Working with Time Series in Python: Exploring Exponential Smoothing and ARIMA
TL;DR: In this article you’ll learn the basics steps to performing time-series analysis and concepts like trend, stationarity, moving averages, etc. You’ll also explore exponential smoothing methods, and learn how to fit an ARIMA model on non-stationary data.
Time series are everywhere
Situation 1: You are responsible for a pizza delivery center and you want to know if your sales follow a particular pattern because you feel that every Saturday evening there is a increase in the number of your orders…
Situation 2: Your company is selling a product and you are in charge of predicting, or forecasting, the supplies needed for this product at a particular moment in the future…
Situation 3: You are monitoring a datacenter and you want to detect any anomaly such as an abnormal CPU usage which might cause a downtime on your servers. You follow the curve of the CPU usage and want to know when an anomaly occurs…

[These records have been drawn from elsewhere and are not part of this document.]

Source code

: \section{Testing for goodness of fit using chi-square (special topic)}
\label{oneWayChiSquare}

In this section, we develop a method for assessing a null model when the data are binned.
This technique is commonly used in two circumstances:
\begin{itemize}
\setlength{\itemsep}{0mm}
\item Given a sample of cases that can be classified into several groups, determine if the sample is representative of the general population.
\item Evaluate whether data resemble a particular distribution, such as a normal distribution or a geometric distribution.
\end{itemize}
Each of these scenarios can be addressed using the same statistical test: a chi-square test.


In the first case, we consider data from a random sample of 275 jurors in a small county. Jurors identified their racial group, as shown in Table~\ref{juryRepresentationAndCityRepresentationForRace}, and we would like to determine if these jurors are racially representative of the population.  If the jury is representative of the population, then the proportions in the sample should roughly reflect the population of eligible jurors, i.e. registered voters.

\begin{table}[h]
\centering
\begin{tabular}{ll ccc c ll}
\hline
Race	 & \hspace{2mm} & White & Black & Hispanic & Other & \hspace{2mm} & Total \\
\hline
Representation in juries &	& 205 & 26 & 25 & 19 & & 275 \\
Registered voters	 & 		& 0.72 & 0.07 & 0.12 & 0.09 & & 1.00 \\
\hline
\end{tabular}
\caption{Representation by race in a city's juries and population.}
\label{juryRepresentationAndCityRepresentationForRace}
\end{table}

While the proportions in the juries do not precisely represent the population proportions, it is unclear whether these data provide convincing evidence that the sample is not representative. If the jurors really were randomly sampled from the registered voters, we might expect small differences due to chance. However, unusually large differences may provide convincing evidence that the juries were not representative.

In each of these situations, you are dealing with time series. Analyzing series is a fascinating job because despite all mathematical models (including neural networks), we humans still fail to predict the future and have to deal with uncertainty. Let’s have a closer look at what time series are and which methods can be used to analyze them. In this article, we will extensively rely on the statsmodels library written in Python.
A time series is a data sequence ordered (or indexed) by time. It is discrete, and the the interval between each point is constant.
Properties and types of series
Trend : A long-term increase or decrease in the data. This can be seen as a slope (is doesn’t have to be linear) roughly going through the data.
Seasonality : A time series is said to be seasonal when it is affected by seasonal factors (hour of day, week, month, year, etc.). Seasonality can be observed with nice cyclical patterns of fixed frequency.
Cyclicity : A cycle occurs when the data exhibits rises and falls that are not of a fixed frequency. These fluctuations are usually due to economic conditions, and are often related to the “business cycle”. The duration of these fluctuations is usually at least 2 years.
Residuals : Each time series can be decomposed in two parts:
- A forecast, made up of one or several forecasted values
- Residuals. They are the difference between an observation and its predicted value at each time step. Remember that
Value of series at time t = Predicted value at time t + Residual at time t
Decomposition of a time series
Each time series can be thought as a mix between several parts :
- A trend (upward or downwards movement of the curve on the long term)
- A seasonal component
- Residuals
Here is what our time series looks like when broken down into the above components:
Our time series shows a clear upwards trend. It is not seasonal, as you can see that the seasonal component looks quite ugly. The residuals’ variance seems to increase through time, showing that the series exhibits more random behavior at the end.
The golden rule: Stationarity
Before going any further into our analysis, our series has to be made stationary.
Stationarity is the property of exhibiting constant statistical properties (mean, variance, autocorrelation, etc.). If the mean of a time-series increases over time, then it’s not stationary.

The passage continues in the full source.